例えば目尻が垂れ下がるのは眼輪筋が悪さしていることが多く、眼輪筋を離断、切除することがあります。

(眼輪筋切除の効果については議論があると思います。)

そして、手術後の経過の中で「まだまだ眼輪筋の緊張が強く、これをもう少しコントロールしたい」という状況になると、ボツリヌス毒素注射の出番になります。

注射そのものはとても細い針。しかし、眼輪筋を切除した後の皮膚は瘢痕で硬なっています。注射針の侵入に抵抗するのです。

ブツッ、ザリザリ・・・・・

施術者の指に、針が進む時の抵抗が感じられます。当然患者さんも感じることでしょう。そして、薬液を注入しますが、薬液がスムーズに染み込まず、組織の圧力が高まります。

ググッ グ・・・

施術者の親指に注入の抵抗が感じられます。当然患者さんも感じることでしょう。「ふうう〜〜」おもわず患者さんからのため息が聞こえます。

したがって私は、眼輪筋切除をする場合は注射も念頭にいれます。眼輪筋切除後の瘢痕が「面」で残らないようにします。眼輪筋切除の痕は「線」になるように努力します。

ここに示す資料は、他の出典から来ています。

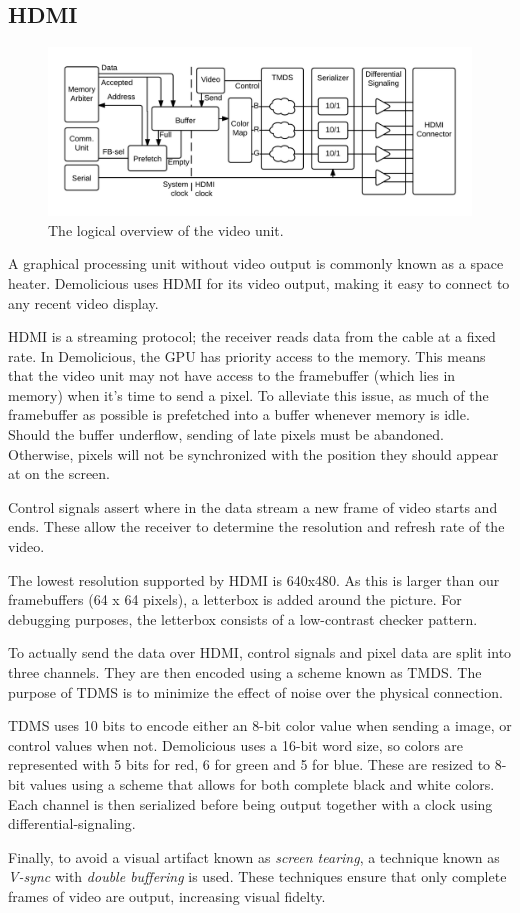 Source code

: \documentclass[../main/report.tex]{subfiles}
\begin{document}
\subsection{HDMI}
\begin{figure}
	\centering
	\includegraphics[width=\textwidth]{diagrams/HDMI_overview.png}
	\caption{The logical overview of the video unit.}
	\label{fig:video_unit}
\end{figure}
A graphical processing unit without video output is commonly known as a space heater.
Demolicious uses HDMI for its video output, making it easy to connect to any recent video display.

HDMI is a streaming protocol; the receiver reads data from the cable at a fixed rate.
In Demolicious, the GPU has priority access to the memory.
This means that the video unit may not have access to the framebuffer (which lies in memory) when it's time to send a pixel.
To alleviate this issue, as much of the framebuffer as possible is prefetched into a buffer whenever memory is idle.
Should the buffer underflow, sending of late pixels must be abandoned.
Otherwise, pixels will not be synchronized with the position they should appear at on the screen.

Control signals assert where in the data stream a new frame of video starts and ends.
These allow the receiver to determine the resolution and refresh rate of the video.

The lowest resolution supported by HDMI is 640x480.
As this is larger than our framebuffers (64 x 64 pixels), a letterbox is added around the picture.
For debugging purposes, the letterbox consists of a low-contrast checker pattern.

To actually send the data over HDMI, control signals and pixel data are split into three channels.
They are then encoded using a scheme known as TMDS.
The purpose of TDMS is to minimize the effect of noise over the physical connection.

TDMS uses 10 bits to encode either an 8-bit color value when sending a image, or control values when not.
Demolicious uses a 16-bit word size, so colors are represented with 5 bits for red, 6 for green and 5 for blue.
These are resized to 8-bit values using a scheme that allows for both complete black and white colors.
Each channel is then serialized before being output together with a clock using differential-signaling.

Finally, to avoid a visual artifact known as \emph{screen tearing}, a technique known as \emph{V-sync} with \emph{double buffering} is used.
These techniques ensure that only complete frames of video are output, increasing visual fidelty.
\end{document}
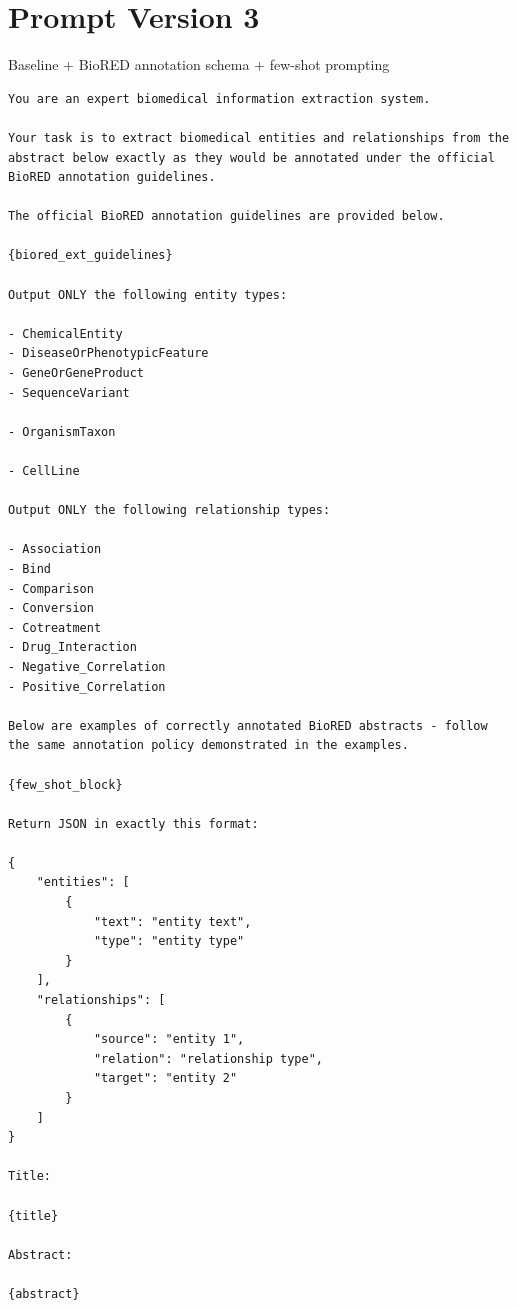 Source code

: \section{Prompt Version 3}
Baseline + BioRED annotation schema + few-shot prompting
\begin{lstlisting}
You are an expert biomedical information extraction system.

Your task is to extract biomedical entities and relationships from the abstract below exactly as they would be annotated under the official BioRED annotation guidelines.

The official BioRED annotation guidelines are provided below.

{biored_ext_guidelines}

Output ONLY the following entity types:

- ChemicalEntity
- DiseaseOrPhenotypicFeature
- GeneOrGeneProduct
- SequenceVariant

- OrganismTaxon

- CellLine

Output ONLY the following relationship types:

- Association
- Bind
- Comparison
- Conversion
- Cotreatment
- Drug_Interaction
- Negative_Correlation
- Positive_Correlation

Below are examples of correctly annotated BioRED abstracts - follow the same annotation policy demonstrated in the examples.

{few_shot_block}

Return JSON in exactly this format:

{
	"entities": [
		{
			"text": "entity text",
			"type": "entity type"
		}
	],
	"relationships": [
		{
			"source": "entity 1",
			"relation": "relationship type",
			"target": "entity 2"
		}
	]
}

Title:

{title}

Abstract:

{abstract}
\end{lstlisting}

眼瞼けいれんの患者さんは痛いからといって諦められない

眼輪筋が意図に反して強く収縮し、まぶたを閉じてしまう病気です。眼輪筋を緩めるボツリヌス毒素注射が必要です。このような患者さんが眼輪筋切除を受けると、その後に毒素注射が必要になった場合に痛みと戦う必要が出てしまいます。だから、眼瞼痙攣の患者さんに対しては眼輪筋切除はオススメしたくないのです。

手術以外のできうる限りのことをしてから、「最終手段としての手術」と考えましょう。